• TO DO: Everything from the line that contains "the test performance." to the end of the data below is to be reproduced verbatim; leave all else out.

• DATASET CONTENT:

[Start of section]

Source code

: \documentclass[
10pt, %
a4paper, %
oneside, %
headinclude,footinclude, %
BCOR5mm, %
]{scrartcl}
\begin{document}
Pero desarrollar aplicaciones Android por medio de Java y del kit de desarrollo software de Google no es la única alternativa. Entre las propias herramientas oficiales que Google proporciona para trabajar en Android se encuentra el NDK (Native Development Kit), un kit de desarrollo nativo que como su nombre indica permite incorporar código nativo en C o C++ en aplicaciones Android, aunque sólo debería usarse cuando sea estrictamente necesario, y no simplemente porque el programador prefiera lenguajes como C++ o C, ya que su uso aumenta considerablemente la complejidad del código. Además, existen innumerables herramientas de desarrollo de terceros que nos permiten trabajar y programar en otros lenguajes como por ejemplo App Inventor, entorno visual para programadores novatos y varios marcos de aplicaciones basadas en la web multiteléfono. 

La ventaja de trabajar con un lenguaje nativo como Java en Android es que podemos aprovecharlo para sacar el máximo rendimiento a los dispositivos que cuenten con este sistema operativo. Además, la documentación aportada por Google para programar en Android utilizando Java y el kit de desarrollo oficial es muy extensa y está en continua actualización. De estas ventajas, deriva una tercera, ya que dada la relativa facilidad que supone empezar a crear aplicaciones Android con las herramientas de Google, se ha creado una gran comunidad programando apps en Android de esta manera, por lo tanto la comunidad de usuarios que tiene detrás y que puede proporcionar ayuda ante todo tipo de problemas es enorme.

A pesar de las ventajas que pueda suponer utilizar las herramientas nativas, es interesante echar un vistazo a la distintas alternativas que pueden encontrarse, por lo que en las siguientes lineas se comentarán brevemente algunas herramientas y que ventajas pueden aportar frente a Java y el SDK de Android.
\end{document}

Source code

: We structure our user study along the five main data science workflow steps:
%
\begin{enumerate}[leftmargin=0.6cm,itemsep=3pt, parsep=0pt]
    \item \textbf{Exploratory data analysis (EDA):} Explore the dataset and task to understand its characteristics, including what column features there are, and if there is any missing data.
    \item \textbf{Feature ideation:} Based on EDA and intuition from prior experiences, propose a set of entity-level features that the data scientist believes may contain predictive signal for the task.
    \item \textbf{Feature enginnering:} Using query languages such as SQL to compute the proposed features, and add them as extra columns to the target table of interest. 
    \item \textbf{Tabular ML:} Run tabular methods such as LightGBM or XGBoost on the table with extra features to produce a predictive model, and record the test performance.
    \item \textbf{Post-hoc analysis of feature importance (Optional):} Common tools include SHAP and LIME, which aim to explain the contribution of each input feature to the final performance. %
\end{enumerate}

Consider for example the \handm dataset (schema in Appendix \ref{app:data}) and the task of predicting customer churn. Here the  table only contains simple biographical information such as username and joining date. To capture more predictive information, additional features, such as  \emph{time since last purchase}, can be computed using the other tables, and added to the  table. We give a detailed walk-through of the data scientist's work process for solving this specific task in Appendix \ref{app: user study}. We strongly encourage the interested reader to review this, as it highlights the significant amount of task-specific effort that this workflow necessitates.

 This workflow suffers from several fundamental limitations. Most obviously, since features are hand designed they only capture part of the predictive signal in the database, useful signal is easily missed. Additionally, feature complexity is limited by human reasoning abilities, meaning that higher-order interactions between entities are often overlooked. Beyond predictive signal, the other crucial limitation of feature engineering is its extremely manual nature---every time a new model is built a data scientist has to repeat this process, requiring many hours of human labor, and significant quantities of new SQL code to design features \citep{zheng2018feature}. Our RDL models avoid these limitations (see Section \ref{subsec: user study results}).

[End of section]

• RESPONSE BELOW:
    \item \textbf{Tabular ML:} Run tabular methods such as LightGBM or XGBoost on the table with extra features to produce a predictive model, and record the test performance.
    \item \textbf{Post-hoc analysis of feature importance (Optional):} Common tools include SHAP and LIME, which aim to explain the contribution of each input feature to the final performance. %
\end{enumerate}

Consider for example the \handm dataset (schema in Appendix \ref{app:data}) and the task of predicting customer churn. Here the  table only contains simple biographical information such as username and joining date. To capture more predictive information, additional features, such as  \emph{time since last purchase}, can be computed using the other tables, and added to the  table. We give a detailed walk-through of the data scientist's work process for solving this specific task in Appendix \ref{app: user study}. We strongly encourage the interested reader to review this, as it highlights the significant amount of task-specific effort that this workflow necessitates.

 This workflow suffers from several fundamental limitations. Most obviously, since features are hand designed they only capture part of the predictive signal in the database, useful signal is easily missed. Additionally, feature complexity is limited by human reasoning abilities, meaning that higher-order interactions between entities are often overlooked. Beyond predictive signal, the other crucial limitation of feature engineering is its extremely manual nature---every time a new model is built a data scientist has to repeat this process, requiring many hours of human labor, and significant quantities of new SQL code to design features \citep{zheng2018feature}. Our RDL models avoid these limitations (see Section \ref{subsec: user study results}).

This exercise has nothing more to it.